Available data –
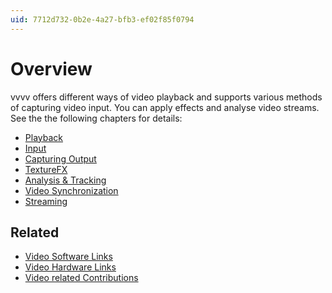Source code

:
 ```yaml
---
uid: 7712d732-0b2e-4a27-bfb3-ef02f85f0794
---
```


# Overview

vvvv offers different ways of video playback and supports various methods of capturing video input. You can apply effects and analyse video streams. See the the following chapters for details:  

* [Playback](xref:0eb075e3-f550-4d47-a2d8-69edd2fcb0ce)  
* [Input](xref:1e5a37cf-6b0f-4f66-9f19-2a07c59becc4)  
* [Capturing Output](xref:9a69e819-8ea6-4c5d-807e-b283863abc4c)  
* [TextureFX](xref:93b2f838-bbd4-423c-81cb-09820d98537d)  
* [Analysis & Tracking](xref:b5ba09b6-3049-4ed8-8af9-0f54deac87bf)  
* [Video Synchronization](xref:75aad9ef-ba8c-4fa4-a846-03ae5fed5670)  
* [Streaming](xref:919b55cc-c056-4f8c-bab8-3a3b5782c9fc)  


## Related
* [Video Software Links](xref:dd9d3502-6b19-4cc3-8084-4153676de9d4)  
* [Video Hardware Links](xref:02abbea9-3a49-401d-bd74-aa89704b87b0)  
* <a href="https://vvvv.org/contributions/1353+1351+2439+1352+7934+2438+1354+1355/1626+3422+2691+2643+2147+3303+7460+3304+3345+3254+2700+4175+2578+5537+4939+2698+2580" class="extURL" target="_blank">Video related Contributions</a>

Task instructions –
Check which lines of the entries hold the word "Links", then please give only how many there are.

Answer area –
2